I largely went with a strategy of drafting one workhorse back and then going with about 5-6 straight WRs the next rounds.
Next year I'll probably try to snag 2 elite, high TD upside WRs in the first 2 rounds, take one workhorse type back that falls in the Rd 3-5 range and fill out the rest of my WR core with high variance guys who have crazy splits.
I know Baldwin and Cooks have crazy home/away splits but do any other QBs and WRs have notable splits to the point where a mid round WR will have the potential to be a WR1 in certain weeks?
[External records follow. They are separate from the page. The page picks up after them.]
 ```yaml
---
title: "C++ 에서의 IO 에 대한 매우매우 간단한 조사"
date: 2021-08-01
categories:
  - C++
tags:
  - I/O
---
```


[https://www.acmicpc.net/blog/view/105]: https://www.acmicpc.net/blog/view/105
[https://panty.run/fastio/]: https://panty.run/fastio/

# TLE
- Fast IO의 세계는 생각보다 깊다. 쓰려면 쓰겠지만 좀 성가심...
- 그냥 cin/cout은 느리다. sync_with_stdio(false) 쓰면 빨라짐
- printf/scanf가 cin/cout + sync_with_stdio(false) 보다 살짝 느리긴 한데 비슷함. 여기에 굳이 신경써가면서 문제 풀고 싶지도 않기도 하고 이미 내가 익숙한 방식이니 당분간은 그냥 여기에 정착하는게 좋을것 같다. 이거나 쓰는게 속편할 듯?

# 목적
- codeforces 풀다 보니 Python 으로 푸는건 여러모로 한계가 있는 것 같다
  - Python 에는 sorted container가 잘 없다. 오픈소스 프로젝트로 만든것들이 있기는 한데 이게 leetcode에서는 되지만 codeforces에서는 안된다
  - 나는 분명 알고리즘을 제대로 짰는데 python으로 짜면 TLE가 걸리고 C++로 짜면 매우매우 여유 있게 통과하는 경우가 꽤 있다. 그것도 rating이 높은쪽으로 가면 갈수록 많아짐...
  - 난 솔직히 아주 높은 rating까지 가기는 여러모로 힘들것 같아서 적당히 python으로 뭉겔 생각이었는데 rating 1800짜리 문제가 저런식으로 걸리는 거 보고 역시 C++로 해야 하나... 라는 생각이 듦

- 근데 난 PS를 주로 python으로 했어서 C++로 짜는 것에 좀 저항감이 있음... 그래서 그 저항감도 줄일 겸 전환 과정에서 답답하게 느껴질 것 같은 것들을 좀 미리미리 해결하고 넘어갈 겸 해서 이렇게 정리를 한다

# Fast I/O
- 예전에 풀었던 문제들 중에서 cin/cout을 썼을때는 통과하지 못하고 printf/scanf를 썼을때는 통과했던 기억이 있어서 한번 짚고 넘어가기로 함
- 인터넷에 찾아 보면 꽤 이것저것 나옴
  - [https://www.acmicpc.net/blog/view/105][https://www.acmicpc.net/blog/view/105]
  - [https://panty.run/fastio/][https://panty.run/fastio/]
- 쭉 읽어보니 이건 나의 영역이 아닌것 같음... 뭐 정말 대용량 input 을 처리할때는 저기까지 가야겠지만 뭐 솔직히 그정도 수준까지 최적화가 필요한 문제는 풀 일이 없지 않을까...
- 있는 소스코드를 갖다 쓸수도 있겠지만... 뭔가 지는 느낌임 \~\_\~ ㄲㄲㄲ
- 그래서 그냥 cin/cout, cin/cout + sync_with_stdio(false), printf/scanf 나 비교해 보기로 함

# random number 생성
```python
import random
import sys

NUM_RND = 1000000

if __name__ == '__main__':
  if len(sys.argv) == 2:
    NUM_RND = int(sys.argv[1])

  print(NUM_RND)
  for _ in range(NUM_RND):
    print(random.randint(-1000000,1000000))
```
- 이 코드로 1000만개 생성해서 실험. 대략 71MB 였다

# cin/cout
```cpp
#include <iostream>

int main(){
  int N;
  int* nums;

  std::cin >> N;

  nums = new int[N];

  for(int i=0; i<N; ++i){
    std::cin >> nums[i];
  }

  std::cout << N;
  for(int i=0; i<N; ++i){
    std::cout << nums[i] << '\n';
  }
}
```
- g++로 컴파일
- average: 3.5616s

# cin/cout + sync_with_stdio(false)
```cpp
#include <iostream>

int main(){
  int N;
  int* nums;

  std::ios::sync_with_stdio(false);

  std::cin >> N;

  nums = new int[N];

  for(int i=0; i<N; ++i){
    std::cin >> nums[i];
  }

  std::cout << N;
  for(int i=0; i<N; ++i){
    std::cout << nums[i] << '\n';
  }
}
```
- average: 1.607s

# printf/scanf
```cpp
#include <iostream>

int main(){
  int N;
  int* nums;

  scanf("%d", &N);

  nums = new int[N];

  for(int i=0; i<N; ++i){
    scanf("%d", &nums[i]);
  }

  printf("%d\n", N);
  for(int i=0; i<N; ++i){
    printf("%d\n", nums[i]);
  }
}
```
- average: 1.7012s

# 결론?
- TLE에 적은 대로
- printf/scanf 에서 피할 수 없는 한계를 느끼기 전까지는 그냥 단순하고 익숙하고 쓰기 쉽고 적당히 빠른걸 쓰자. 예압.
#9 By: Matt, January 9th, 2017 09:14
I agree that the fairly dramatic decrease in targets for the top WR was pretty concerning to me. It's not targets but if you look at the graph on WR PPR PPG Scoring by Year, you can see that the gap between WR 10 and WR 40 dramatically shrank this year. WR 40 has been on a steady rise the last several years, while WR 10 had been fairly steady until last year. Even looking at last year, it appeared that scoring was on a steady rise for pretty much all WR, making it look like drafting WR was the way to go. Even though this was my first year of doing 0 RB, I'm pretty much undeterred due to the decreased bust rate and decreased injury risk of WR, as well as the fact that people are likely to draft RB earlier because of what happened in 2016. Would love to see more analysis of this year and what we can learn from it.